_EXERCISE PROMPT_
For the records below, give the count of lines holding the word "connectivity" and nothing more.

_STORED DATA_
===

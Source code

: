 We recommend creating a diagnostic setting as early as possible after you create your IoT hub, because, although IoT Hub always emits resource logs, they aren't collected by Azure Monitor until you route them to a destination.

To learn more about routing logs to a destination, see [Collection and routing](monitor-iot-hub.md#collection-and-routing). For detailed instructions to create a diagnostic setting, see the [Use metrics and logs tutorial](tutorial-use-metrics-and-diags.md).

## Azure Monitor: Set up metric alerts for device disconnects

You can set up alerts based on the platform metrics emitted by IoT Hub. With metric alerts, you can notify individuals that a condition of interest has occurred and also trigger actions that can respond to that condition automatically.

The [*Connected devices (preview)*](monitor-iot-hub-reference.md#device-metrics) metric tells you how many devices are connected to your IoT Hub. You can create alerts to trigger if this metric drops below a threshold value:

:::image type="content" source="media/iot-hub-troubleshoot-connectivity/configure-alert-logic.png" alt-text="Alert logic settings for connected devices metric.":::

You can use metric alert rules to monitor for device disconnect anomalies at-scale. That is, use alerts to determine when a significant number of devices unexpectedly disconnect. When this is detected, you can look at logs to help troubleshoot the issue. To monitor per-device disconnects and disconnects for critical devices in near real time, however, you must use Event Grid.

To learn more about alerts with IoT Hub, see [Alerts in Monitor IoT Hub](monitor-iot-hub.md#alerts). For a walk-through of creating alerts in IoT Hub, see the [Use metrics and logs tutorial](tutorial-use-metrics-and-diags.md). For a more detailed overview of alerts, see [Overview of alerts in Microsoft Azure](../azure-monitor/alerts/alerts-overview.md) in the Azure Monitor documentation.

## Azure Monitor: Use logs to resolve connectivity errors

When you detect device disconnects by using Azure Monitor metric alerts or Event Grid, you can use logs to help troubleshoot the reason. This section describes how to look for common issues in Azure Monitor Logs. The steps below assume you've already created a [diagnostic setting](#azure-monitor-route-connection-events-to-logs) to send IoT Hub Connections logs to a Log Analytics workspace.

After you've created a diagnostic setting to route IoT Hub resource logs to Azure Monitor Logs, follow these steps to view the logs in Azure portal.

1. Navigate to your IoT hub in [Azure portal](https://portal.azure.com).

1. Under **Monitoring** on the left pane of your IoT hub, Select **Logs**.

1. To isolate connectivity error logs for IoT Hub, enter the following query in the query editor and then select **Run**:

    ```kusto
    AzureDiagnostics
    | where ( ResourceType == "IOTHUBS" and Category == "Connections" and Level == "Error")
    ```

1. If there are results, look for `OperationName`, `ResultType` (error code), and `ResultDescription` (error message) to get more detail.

===

_TASK OUTPUT_
3